(Plain-text document sources)

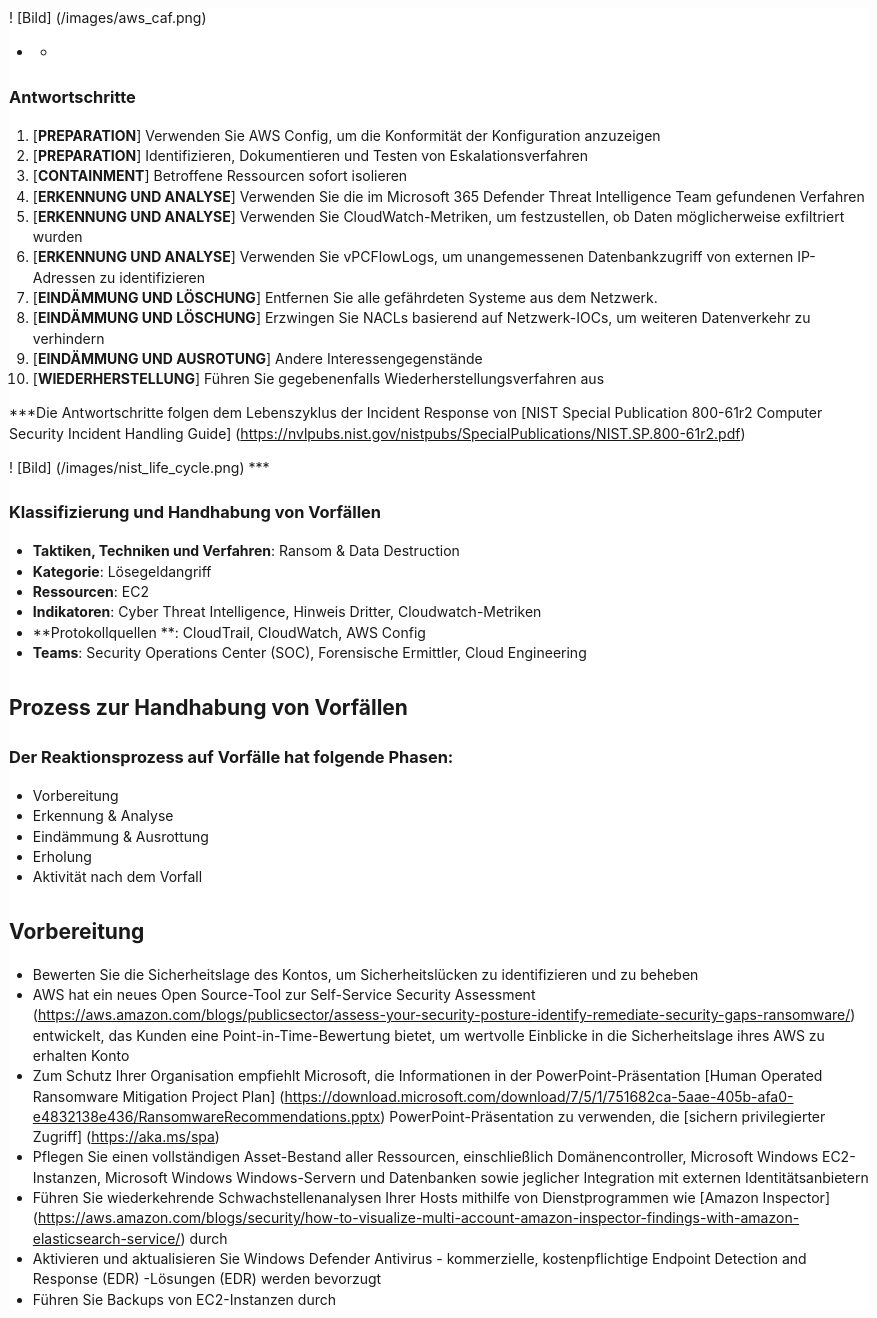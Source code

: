 ! [Bild] (/images/aws_caf.png)
* *

### Antwortschritte
1. [**PREPARATION**] Verwenden Sie AWS Config, um die Konformität der Konfiguration anzuzeigen
2. [**PREPARATION**] Identifizieren, Dokumentieren und Testen von Eskalationsverfahren
3. [**CONTAINMENT**] Betroffene Ressourcen sofort isolieren
4. [**ERKENNUNG UND ANALYSE**] Verwenden Sie die im Microsoft 365 Defender Threat Intelligence Team gefundenen Verfahren
5. [**ERKENNUNG UND ANALYSE**] Verwenden Sie CloudWatch-Metriken, um festzustellen, ob Daten möglicherweise exfiltriert wurden
6. [**ERKENNUNG UND ANALYSE**] Verwenden Sie vPCFlowLogs, um unangemessenen Datenbankzugriff von externen IP-Adressen zu identifizieren
7. [**EINDÄMMUNG UND LÖSCHUNG**] Entfernen Sie alle gefährdeten Systeme aus dem Netzwerk.
8. [**EINDÄMMUNG UND LÖSCHUNG**] Erzwingen Sie NACLs basierend auf Netzwerk-IOCs, um weiteren Datenverkehr zu verhindern
9. [**EINDÄMMUNG UND AUSROTUNG**] Andere Interessengegenstände
10. [**WIEDERHERSTELLUNG**] Führen Sie gegebenenfalls Wiederherstellungsverfahren aus

***Die Antwortschritte folgen dem Lebenszyklus der Incident Response von [NIST Special Publication 800-61r2 Computer Security Incident Handling Guide] (https://nvlpubs.nist.gov/nistpubs/SpecialPublications/NIST.SP.800-61r2.pdf)

! [Bild] (/images/nist_life_cycle.png) ***

### Klassifizierung und Handhabung von Vorfällen
* **Taktiken, Techniken und Verfahren**: Ransom & Data Destruction
* **Kategorie**: Lösegeldangriff
* **Ressourcen**: EC2
* **Indikatoren**: Cyber Threat Intelligence, Hinweis Dritter, Cloudwatch-Metriken
* **Protokollquellen **: CloudTrail, CloudWatch, AWS Config
* **Teams**: Security Operations Center (SOC), Forensische Ermittler, Cloud Engineering

## Prozess zur Handhabung von Vorfällen
### Der Reaktionsprozess auf Vorfälle hat folgende Phasen:
* Vorbereitung
* Erkennung & Analyse
* Eindämmung & Ausrottung
* Erholung
* Aktivität nach dem Vorfall

## Vorbereitung
* Bewerten Sie die Sicherheitslage des Kontos, um Sicherheitslücken zu identifizieren und zu beheben
* AWS hat ein neues Open Source-Tool zur Self-Service Security Assessment (https://aws.amazon.com/blogs/publicsector/assess-your-security-posture-identify-remediate-security-gaps-ransomware/) entwickelt, das Kunden eine Point-in-Time-Bewertung bietet, um wertvolle Einblicke in die Sicherheitslage ihres AWS zu erhalten Konto
* Zum Schutz Ihrer Organisation empfiehlt Microsoft, die Informationen in der PowerPoint-Präsentation [Human Operated Ransomware Mitigation Project Plan] (https://download.microsoft.com/download/7/5/1/751682ca-5aae-405b-afa0-e4832138e436/RansomwareRecommendations.pptx) PowerPoint-Präsentation zu verwenden, die [sichern privilegierter Zugriff] (https://aka.ms/spa)
* Pflegen Sie einen vollständigen Asset-Bestand aller Ressourcen, einschließlich Domänencontroller, Microsoft Windows EC2-Instanzen, Microsoft Windows Windows-Servern und Datenbanken sowie jeglicher Integration mit externen Identitätsanbietern
* Führen Sie wiederkehrende Schwachstellenanalysen Ihrer Hosts mithilfe von Dienstprogrammen wie [Amazon Inspector] (https://aws.amazon.com/blogs/security/how-to-visualize-multi-account-amazon-inspector-findings-with-amazon-elasticsearch-service/) durch
* Aktivieren und aktualisieren Sie Windows Defender Antivirus - kommerzielle, kostenpflichtige Endpoint Detection and Response (EDR) -Lösungen (EDR) werden bevorzugt
* Führen Sie Backups von EC2-Instanzen durch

== Task requirements ==
For this task, write out exactly the lines of the entries above, starting at the line with "7. [**EINDÄMMUNG UND" and ending at the line with "### Klassifizierung und", both included, and no others.

== Answer space ==
7. [**EINDÄMMUNG UND LÖSCHUNG**] Entfernen Sie alle gefährdeten Systeme aus dem Netzwerk.
8. [**EINDÄMMUNG UND LÖSCHUNG**] Erzwingen Sie NACLs basierend auf Netzwerk-IOCs, um weiteren Datenverkehr zu verhindern
9. [**EINDÄMMUNG UND AUSROTUNG**] Andere Interessengegenstände
10. [**WIEDERHERSTELLUNG**] Führen Sie gegebenenfalls Wiederherstellungsverfahren aus

***Die Antwortschritte folgen dem Lebenszyklus der Incident Response von [NIST Special Publication 800-61r2 Computer Security Incident Handling Guide] (https://nvlpubs.nist.gov/nistpubs/SpecialPublications/NIST.SP.800-61r2.pdf)

! [Bild] (/images/nist_life_cycle.png) ***

### Klassifizierung und Handhabung von Vorfällen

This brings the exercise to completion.